Segment Start: Information given

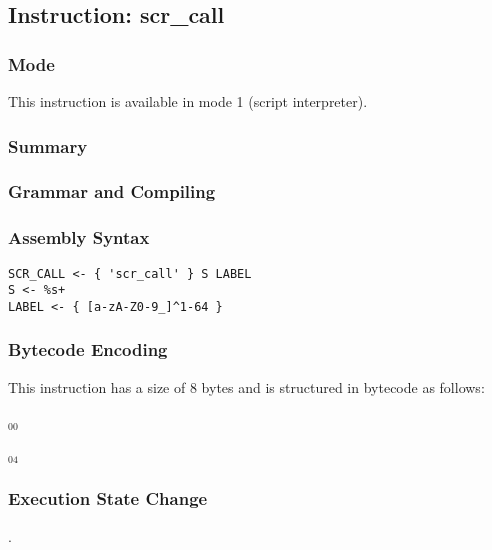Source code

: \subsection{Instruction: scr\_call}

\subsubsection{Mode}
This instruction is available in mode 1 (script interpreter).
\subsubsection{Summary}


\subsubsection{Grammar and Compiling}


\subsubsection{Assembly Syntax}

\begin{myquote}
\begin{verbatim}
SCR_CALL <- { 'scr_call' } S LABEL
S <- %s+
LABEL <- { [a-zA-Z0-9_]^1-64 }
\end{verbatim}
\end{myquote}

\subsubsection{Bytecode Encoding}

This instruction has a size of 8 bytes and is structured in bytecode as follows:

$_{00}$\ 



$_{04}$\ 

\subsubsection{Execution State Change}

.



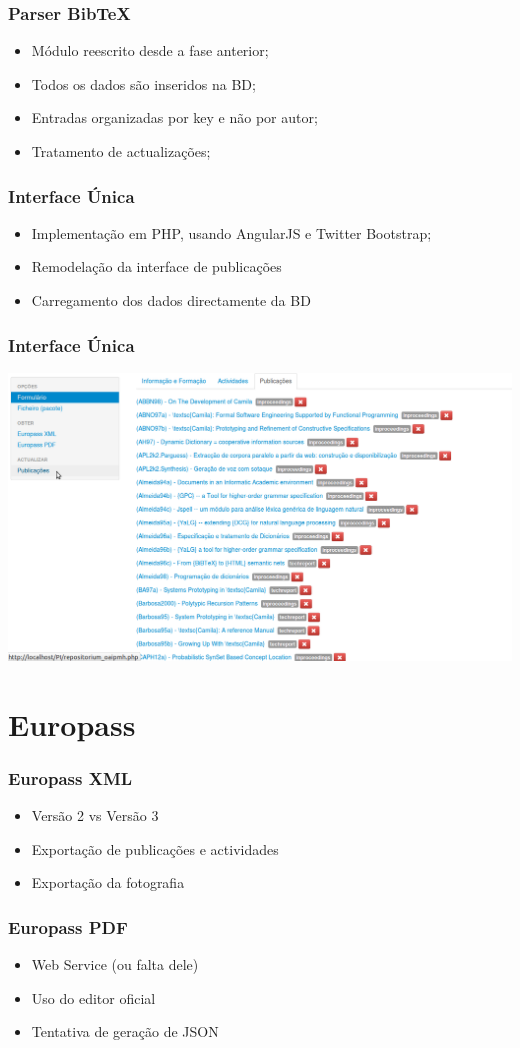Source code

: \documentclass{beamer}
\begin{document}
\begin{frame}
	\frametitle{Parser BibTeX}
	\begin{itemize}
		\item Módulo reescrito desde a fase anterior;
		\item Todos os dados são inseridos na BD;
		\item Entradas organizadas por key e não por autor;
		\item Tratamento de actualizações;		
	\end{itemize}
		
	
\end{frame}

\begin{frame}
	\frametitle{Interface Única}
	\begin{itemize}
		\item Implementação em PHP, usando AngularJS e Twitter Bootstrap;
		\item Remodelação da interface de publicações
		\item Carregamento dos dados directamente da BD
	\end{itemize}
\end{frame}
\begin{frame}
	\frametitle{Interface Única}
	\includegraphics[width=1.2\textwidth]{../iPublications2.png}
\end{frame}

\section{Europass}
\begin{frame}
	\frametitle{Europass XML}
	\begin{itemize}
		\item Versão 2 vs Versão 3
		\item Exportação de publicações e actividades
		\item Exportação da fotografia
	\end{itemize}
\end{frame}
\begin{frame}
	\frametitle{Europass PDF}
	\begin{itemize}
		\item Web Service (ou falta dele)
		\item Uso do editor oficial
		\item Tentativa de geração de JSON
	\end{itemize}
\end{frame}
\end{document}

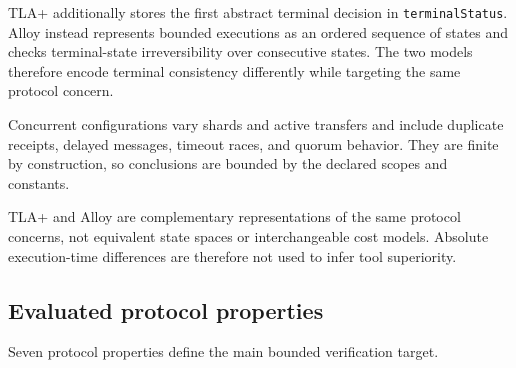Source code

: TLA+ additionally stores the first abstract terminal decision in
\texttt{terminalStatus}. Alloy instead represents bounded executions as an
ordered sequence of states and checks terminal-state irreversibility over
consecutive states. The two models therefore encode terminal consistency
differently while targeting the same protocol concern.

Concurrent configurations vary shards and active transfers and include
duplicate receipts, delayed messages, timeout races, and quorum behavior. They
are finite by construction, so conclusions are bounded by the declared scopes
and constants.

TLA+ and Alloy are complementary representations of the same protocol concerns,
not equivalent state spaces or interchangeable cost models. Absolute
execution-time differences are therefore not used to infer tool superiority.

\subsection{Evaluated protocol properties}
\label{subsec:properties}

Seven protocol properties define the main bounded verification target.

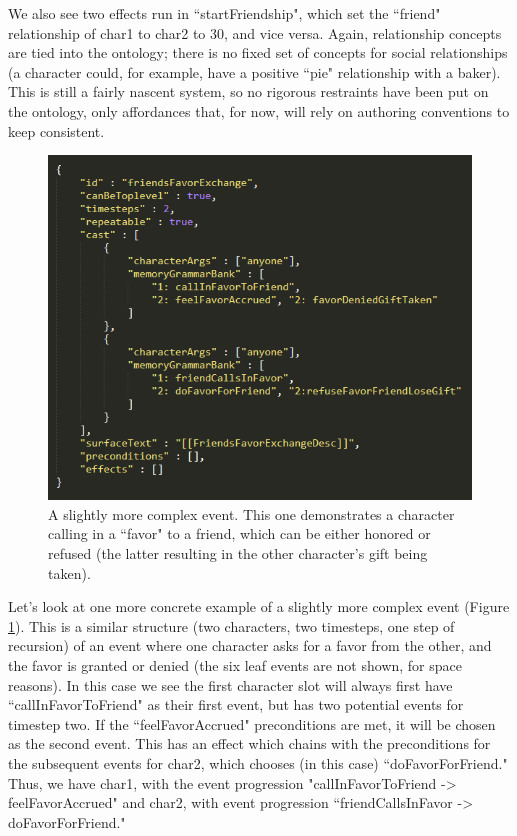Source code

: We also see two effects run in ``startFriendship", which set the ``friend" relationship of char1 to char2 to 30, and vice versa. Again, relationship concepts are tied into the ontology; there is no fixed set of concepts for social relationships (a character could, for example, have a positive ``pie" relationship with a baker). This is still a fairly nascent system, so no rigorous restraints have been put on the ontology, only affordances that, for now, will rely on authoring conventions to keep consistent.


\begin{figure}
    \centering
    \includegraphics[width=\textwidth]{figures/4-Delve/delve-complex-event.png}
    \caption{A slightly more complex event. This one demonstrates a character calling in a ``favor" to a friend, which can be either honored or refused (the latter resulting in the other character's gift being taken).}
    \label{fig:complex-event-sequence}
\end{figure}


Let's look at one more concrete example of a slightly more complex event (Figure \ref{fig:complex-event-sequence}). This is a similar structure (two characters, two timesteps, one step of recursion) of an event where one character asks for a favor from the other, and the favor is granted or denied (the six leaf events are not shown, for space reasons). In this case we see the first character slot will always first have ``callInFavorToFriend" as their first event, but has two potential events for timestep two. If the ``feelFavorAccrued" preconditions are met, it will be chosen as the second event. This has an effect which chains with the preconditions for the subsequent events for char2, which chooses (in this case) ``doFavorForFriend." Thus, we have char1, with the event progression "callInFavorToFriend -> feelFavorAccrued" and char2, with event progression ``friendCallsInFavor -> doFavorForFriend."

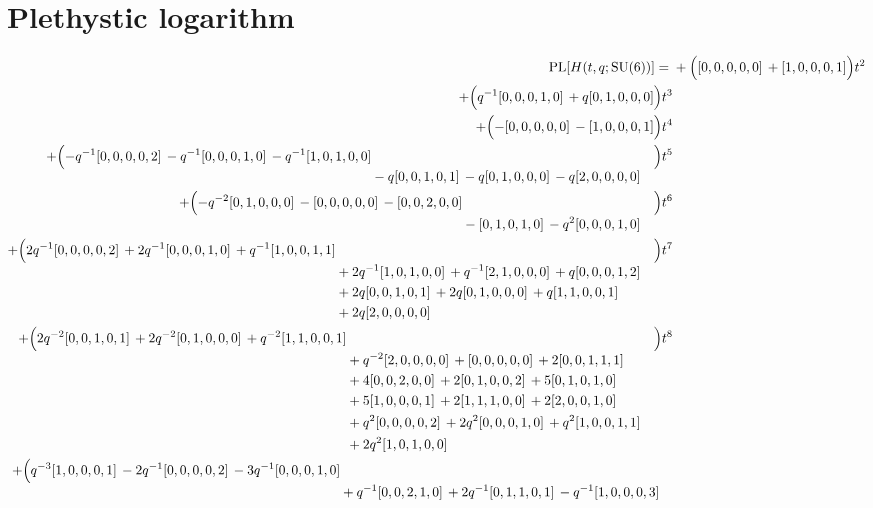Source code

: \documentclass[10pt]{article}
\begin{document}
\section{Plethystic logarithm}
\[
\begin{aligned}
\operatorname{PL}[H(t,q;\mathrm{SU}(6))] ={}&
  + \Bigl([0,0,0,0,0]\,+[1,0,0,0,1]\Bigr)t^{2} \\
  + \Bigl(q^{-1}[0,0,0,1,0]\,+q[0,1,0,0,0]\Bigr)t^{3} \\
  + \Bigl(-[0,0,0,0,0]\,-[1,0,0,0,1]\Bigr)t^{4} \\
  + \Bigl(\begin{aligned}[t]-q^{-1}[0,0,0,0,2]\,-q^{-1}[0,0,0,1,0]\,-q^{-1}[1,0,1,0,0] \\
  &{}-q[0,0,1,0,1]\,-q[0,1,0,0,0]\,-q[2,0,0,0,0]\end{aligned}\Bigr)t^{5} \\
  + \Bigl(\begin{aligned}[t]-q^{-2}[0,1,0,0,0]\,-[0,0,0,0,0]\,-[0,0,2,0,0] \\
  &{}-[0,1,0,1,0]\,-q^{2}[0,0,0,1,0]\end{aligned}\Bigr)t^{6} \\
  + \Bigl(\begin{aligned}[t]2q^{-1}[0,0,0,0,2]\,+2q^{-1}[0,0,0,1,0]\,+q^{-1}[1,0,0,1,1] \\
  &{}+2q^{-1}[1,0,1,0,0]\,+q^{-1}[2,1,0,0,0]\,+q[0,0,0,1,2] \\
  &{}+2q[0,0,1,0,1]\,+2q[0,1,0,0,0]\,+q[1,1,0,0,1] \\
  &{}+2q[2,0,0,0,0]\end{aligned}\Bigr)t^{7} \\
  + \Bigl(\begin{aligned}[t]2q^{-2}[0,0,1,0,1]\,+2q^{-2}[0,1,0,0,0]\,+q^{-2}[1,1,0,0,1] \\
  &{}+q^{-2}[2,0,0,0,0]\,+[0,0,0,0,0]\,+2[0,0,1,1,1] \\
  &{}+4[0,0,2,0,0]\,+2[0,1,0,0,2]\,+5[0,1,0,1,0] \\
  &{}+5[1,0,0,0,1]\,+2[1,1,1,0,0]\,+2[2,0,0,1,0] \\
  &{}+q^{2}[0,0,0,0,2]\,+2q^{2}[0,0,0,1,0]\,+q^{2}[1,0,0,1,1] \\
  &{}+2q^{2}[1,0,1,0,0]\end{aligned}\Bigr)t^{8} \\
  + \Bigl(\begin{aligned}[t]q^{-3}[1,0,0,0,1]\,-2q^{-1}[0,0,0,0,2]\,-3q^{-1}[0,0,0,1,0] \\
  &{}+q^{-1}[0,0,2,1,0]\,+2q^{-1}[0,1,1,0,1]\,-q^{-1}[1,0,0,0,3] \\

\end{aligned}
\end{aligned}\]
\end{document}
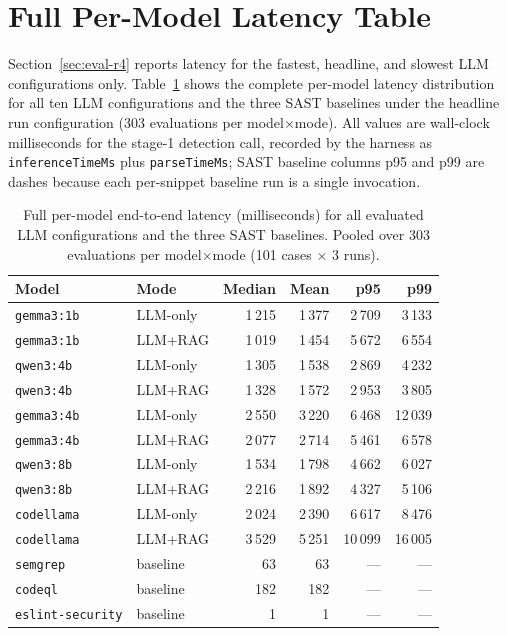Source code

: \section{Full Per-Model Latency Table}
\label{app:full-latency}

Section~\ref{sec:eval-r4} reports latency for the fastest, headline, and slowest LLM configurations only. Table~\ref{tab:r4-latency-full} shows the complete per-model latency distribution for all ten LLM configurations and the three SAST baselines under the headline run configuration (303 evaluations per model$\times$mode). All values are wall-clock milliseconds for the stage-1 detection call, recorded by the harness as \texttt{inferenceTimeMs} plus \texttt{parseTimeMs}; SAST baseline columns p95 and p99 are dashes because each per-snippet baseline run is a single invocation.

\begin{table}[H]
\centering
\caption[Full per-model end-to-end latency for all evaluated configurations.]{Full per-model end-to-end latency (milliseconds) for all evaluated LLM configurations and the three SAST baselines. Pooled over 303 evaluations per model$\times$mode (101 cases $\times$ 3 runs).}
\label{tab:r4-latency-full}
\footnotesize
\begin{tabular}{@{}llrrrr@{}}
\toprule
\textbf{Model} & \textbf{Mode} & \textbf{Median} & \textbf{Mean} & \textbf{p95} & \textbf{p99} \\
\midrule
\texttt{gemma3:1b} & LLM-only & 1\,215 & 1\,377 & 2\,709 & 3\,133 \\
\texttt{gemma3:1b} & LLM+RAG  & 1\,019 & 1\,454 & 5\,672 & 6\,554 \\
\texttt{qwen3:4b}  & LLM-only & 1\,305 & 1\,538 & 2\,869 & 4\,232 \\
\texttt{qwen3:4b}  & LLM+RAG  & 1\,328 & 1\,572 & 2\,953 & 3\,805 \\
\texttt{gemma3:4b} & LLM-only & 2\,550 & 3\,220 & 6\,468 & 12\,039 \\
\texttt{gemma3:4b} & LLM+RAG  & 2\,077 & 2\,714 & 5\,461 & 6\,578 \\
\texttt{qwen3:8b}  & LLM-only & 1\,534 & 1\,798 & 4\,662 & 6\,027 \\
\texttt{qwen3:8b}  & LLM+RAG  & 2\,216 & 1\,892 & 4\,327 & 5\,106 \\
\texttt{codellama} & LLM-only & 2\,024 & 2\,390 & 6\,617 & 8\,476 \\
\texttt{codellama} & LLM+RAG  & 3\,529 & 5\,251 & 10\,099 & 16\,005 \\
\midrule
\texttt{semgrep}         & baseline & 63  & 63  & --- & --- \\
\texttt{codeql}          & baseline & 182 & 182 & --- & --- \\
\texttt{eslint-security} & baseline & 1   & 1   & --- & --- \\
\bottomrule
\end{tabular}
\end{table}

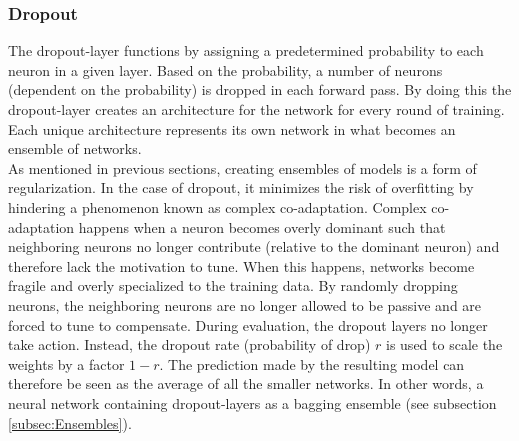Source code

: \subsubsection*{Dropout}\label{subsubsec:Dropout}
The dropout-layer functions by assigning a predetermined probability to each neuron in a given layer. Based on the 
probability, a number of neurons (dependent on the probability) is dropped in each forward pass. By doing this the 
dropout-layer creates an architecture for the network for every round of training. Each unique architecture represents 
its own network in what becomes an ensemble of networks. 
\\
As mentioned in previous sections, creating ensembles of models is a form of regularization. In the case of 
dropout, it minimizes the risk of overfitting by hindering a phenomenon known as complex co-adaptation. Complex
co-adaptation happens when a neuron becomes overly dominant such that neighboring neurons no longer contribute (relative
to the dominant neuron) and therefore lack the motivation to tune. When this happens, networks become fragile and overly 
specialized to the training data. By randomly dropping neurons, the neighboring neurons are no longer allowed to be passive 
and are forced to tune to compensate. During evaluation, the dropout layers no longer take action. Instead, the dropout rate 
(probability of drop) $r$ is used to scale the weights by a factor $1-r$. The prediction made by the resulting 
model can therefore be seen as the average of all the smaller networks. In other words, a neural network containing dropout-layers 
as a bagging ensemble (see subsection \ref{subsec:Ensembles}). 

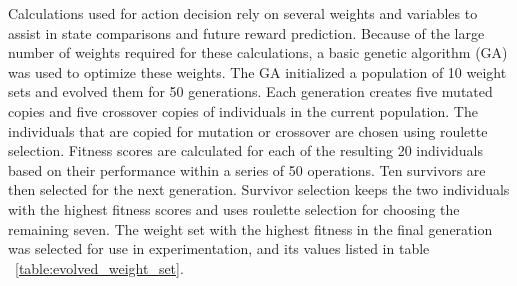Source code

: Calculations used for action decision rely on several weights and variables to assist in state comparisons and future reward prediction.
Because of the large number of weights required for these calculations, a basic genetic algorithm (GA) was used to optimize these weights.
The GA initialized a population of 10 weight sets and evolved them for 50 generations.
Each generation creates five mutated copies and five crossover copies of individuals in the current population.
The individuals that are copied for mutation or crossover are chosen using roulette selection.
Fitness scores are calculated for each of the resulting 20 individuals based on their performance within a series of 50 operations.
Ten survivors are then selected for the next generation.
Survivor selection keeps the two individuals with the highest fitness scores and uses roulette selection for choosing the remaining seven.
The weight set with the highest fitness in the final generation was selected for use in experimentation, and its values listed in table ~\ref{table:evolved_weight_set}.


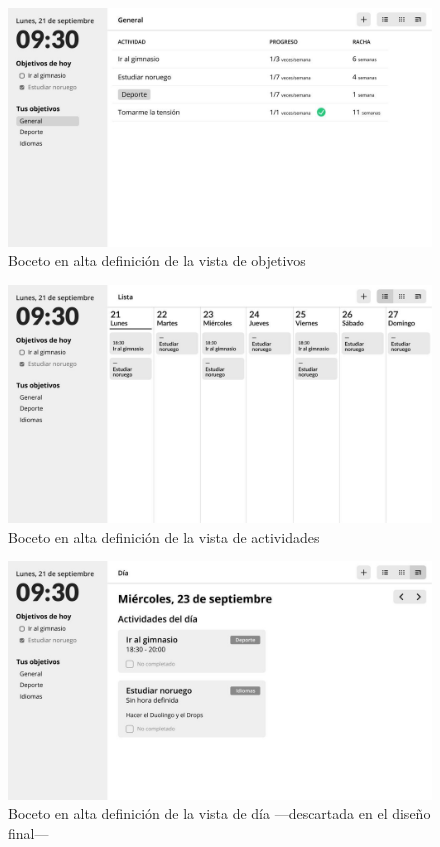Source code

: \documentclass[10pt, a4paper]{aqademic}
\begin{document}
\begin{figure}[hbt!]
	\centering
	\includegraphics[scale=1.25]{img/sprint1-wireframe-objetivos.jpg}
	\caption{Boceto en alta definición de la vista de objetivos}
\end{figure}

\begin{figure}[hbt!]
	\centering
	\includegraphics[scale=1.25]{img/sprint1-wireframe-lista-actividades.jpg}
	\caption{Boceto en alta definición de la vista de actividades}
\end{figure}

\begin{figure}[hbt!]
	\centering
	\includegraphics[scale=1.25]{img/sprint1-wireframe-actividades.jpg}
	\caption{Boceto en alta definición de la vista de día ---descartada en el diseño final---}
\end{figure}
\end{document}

Segment End: Information given

Using the data above, which lines fall from the one with "4\,327 & 5\,106 \\" through the one with "and are forced"? Repeat them exactly, ends included, minus any pictures.

* _Answer section_
\texttt{qwen3:8b}  & LLM+RAG  & 2\,216 & 1\,892 & 4\,327 & 5\,106 \\
\texttt{codellama} & LLM-only & 2\,024 & 2\,390 & 6\,617 & 8\,476 \\
\texttt{codellama} & LLM+RAG  & 3\,529 & 5\,251 & 10\,099 & 16\,005 \\
\midrule
\texttt{semgrep}         & baseline & 63  & 63  & --- & --- \\
\texttt{codeql}          & baseline & 182 & 182 & --- & --- \\
\texttt{eslint-security} & baseline & 1   & 1   & --- & --- \\
\bottomrule
\end{tabular}
\end{table}

Source code

: \subsubsection*{Dropout}\label{subsubsec:Dropout}
The dropout-layer functions by assigning a predetermined probability to each neuron in a given layer. Based on the 
probability, a number of neurons (dependent on the probability) is dropped in each forward pass. By doing this the 
dropout-layer creates an architecture for the network for every round of training. Each unique architecture represents 
its own network in what becomes an ensemble of networks. 
\\
As mentioned in previous sections, creating ensembles of models is a form of regularization. In the case of 
dropout, it minimizes the risk of overfitting by hindering a phenomenon known as complex co-adaptation. Complex
co-adaptation happens when a neuron becomes overly dominant such that neighboring neurons no longer contribute (relative
to the dominant neuron) and therefore lack the motivation to tune. When this happens, networks become fragile and overly 
specialized to the training data. By randomly dropping neurons, the neighboring neurons are no longer allowed to be passive 
and are forced to tune to compensate. During evaluation, the dropout layers no longer take action. Instead, the dropout rate 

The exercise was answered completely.